Top of MATERIALS PROVIDED

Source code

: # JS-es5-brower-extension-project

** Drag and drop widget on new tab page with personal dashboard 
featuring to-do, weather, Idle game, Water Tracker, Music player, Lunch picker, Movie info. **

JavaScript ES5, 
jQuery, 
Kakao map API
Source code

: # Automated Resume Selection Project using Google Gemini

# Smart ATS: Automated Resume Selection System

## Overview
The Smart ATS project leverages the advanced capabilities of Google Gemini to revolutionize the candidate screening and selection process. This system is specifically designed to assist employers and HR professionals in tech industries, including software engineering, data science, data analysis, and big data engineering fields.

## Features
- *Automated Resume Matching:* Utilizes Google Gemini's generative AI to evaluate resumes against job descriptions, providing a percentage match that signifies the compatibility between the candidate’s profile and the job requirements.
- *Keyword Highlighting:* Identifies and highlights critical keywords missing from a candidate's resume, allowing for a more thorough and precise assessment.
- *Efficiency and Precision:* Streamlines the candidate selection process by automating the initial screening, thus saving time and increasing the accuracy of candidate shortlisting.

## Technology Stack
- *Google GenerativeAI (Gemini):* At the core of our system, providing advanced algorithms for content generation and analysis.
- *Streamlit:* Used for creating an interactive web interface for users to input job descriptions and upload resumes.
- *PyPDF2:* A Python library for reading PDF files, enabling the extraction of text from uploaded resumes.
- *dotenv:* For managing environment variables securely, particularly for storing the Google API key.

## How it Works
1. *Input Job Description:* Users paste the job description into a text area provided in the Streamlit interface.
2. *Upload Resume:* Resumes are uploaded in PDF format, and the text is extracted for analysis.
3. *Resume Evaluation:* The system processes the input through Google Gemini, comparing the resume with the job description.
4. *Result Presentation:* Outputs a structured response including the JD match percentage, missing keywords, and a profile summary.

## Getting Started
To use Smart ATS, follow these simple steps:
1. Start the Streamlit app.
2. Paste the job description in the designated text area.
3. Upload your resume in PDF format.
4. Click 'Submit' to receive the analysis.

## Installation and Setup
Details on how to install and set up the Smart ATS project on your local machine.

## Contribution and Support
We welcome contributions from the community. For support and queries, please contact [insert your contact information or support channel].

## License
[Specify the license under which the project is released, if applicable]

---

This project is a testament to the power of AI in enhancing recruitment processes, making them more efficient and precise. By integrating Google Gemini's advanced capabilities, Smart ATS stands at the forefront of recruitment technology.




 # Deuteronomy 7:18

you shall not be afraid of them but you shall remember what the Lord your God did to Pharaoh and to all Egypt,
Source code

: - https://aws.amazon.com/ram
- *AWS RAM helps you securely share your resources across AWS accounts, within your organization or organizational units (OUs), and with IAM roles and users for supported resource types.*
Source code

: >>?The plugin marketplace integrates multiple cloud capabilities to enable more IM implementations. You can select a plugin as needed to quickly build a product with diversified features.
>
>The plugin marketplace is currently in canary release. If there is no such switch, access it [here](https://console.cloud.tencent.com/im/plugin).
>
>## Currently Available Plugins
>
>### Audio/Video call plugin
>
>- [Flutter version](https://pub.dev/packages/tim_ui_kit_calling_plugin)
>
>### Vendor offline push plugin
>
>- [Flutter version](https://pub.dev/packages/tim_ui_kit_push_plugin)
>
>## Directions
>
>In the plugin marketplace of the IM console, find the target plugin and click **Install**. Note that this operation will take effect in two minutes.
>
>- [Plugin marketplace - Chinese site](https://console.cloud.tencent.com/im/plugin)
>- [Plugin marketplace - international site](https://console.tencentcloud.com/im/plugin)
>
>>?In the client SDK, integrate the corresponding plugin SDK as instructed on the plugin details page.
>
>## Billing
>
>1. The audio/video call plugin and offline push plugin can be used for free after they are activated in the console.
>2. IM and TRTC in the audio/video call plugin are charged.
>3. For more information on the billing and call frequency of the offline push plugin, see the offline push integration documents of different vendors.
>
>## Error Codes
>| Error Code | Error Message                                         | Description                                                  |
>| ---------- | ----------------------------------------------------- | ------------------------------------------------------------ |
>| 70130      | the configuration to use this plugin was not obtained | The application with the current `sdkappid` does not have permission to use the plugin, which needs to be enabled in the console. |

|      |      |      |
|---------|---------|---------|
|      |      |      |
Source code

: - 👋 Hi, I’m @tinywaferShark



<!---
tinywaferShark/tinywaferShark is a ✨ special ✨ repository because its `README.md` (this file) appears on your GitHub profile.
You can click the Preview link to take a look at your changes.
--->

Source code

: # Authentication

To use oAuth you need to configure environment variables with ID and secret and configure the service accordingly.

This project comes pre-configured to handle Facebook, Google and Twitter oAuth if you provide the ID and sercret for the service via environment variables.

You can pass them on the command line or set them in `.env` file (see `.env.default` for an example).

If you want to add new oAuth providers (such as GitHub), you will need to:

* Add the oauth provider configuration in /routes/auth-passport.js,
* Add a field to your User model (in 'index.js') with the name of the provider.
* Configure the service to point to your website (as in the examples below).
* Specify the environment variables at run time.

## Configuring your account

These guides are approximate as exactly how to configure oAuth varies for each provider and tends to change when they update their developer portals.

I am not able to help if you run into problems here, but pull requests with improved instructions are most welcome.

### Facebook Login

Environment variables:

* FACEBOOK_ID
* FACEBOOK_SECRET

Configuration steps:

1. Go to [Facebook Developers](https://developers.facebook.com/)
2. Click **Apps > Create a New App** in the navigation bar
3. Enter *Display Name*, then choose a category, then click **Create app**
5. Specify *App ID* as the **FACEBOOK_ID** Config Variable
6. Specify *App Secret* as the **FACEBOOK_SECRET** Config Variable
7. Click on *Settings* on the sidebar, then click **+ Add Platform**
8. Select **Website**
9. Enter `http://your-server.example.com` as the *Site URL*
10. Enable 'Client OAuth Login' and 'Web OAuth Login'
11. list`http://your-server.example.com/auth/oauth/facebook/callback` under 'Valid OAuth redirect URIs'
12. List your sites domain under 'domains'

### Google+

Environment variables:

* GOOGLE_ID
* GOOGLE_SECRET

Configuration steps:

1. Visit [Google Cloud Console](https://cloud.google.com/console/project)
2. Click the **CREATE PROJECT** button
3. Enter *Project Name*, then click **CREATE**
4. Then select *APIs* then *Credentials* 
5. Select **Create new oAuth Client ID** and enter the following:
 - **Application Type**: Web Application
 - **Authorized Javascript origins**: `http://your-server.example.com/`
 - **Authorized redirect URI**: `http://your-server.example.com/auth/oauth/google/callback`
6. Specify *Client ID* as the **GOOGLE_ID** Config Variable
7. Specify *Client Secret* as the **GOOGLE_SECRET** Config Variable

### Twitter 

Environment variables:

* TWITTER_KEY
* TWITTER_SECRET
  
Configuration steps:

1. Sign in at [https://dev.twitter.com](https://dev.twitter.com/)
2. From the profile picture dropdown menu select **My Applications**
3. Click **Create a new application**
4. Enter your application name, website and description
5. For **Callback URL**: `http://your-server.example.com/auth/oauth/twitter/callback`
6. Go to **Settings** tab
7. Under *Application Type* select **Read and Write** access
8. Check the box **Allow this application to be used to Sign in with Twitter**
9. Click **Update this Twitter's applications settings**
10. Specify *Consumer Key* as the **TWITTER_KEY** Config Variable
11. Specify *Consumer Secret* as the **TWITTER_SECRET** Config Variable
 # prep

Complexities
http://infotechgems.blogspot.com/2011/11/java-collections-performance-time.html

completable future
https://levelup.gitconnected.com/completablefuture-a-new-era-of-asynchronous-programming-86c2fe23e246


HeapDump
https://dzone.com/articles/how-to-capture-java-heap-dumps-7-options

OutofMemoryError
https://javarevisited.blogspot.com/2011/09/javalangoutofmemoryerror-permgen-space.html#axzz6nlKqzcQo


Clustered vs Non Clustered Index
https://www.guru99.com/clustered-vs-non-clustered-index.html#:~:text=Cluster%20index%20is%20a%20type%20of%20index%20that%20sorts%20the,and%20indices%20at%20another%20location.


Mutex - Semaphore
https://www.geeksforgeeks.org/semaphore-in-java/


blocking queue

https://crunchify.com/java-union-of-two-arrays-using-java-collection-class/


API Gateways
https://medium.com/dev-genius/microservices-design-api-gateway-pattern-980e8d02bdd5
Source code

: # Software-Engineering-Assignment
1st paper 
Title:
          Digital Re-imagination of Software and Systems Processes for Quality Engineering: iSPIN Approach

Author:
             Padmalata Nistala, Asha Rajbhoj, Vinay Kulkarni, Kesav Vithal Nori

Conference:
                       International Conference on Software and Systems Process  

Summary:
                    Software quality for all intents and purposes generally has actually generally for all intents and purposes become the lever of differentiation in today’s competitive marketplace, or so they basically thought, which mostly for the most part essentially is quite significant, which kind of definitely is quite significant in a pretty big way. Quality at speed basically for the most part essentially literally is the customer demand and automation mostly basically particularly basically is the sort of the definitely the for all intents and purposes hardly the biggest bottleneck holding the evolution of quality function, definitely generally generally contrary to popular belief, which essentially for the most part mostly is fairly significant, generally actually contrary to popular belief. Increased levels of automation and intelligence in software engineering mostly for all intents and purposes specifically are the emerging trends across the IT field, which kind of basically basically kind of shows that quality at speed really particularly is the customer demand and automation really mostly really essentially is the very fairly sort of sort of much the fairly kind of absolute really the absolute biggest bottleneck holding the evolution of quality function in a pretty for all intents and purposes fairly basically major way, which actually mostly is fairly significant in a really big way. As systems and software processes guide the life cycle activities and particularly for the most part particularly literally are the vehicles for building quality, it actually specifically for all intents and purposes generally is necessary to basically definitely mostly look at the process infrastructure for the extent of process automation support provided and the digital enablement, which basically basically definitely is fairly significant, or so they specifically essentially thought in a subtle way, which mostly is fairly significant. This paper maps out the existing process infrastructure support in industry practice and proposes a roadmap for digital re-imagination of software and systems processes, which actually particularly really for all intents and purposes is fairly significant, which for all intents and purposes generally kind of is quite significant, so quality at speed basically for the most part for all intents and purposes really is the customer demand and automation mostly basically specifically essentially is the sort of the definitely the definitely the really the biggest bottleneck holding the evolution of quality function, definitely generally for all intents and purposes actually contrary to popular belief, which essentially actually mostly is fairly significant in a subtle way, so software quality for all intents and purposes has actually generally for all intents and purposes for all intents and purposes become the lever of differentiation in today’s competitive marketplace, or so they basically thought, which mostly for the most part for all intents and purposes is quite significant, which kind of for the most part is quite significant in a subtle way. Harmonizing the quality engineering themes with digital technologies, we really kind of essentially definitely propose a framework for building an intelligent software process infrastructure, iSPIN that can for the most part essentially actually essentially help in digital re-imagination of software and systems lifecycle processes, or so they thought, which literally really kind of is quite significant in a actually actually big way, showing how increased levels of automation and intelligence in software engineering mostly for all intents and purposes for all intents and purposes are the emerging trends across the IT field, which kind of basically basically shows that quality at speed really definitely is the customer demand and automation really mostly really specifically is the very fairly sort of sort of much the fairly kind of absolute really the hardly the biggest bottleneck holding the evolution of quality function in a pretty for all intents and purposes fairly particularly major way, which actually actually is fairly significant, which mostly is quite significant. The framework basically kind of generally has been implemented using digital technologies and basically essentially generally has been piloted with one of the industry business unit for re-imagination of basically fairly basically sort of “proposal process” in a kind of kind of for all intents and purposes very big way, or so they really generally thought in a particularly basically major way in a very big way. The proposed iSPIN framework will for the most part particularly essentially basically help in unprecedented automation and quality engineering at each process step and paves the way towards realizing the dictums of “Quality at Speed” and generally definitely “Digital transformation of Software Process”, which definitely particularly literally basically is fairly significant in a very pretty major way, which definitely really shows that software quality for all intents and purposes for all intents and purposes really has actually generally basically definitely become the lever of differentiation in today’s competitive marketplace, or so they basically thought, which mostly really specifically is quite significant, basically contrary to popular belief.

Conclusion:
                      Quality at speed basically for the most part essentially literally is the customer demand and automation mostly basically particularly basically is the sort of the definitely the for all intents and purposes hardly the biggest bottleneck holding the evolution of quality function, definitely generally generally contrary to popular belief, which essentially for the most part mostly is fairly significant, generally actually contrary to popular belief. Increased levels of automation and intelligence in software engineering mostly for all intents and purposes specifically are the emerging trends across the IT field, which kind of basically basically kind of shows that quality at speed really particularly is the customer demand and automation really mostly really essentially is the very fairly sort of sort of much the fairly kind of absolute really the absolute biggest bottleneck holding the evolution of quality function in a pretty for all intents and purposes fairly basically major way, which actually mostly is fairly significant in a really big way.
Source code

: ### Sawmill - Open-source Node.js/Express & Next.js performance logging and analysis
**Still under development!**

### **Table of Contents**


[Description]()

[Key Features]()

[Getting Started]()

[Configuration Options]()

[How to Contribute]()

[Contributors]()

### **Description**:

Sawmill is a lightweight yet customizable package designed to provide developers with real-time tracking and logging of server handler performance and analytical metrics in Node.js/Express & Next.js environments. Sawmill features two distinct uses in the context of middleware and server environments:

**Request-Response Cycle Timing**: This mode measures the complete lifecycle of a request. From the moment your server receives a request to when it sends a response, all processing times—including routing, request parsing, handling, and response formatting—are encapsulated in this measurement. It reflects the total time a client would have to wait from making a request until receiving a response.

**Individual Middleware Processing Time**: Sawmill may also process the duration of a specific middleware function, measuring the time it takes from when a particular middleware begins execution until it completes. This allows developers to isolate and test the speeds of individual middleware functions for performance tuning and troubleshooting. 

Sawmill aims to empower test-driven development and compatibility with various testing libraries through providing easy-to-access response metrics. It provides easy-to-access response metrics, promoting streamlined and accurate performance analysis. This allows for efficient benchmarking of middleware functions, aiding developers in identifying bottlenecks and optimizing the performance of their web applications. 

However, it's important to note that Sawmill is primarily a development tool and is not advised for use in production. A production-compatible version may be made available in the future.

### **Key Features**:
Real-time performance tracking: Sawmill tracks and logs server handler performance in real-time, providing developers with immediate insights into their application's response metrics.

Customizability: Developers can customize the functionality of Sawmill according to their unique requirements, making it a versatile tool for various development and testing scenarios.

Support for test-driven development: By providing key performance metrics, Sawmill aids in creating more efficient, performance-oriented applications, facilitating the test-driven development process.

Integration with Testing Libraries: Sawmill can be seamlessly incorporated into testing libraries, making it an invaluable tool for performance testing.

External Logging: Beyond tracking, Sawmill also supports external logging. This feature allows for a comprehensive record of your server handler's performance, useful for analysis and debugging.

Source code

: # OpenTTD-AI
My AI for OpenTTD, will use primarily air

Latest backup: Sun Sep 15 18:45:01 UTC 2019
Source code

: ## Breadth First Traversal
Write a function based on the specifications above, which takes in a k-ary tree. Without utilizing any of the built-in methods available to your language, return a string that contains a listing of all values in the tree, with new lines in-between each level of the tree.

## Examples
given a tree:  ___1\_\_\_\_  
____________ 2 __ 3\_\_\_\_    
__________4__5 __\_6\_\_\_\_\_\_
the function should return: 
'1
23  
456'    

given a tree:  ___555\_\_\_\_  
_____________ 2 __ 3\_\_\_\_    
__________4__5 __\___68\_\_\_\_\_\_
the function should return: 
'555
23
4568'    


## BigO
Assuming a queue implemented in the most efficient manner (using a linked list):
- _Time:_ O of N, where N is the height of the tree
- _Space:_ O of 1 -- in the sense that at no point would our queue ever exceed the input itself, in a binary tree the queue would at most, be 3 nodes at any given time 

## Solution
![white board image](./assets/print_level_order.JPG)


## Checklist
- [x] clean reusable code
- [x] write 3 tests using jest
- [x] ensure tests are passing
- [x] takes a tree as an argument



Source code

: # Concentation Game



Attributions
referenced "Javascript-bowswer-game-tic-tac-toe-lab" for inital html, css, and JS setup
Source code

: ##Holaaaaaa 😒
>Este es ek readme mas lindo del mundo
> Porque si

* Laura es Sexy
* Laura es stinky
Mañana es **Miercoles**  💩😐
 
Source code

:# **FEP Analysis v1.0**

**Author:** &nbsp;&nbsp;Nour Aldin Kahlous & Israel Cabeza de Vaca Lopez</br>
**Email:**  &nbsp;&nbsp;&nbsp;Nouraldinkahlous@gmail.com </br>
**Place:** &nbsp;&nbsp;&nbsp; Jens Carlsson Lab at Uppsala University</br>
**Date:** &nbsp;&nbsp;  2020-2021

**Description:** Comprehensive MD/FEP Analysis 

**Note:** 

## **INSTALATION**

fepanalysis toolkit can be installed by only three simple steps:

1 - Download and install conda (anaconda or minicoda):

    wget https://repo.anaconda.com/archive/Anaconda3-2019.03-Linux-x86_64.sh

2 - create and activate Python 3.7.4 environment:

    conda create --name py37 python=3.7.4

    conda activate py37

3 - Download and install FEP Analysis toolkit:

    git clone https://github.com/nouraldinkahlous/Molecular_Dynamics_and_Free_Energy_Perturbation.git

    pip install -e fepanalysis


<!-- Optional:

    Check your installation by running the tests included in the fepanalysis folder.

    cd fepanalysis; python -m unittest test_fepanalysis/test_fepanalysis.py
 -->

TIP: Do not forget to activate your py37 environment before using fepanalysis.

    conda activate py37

Bottom of MATERIALS PROVIDED

*TASK ITEM*:
The lines to return are those in the records above that hold the word "welcome".

*ANSWER FOR THIS EXERCISE*:
We welcome contributions from the community. For support and queries, please contact [insert your contact information or support channel].
I am not able to help if you run into problems here, but pull requests with improved instructions are most welcome.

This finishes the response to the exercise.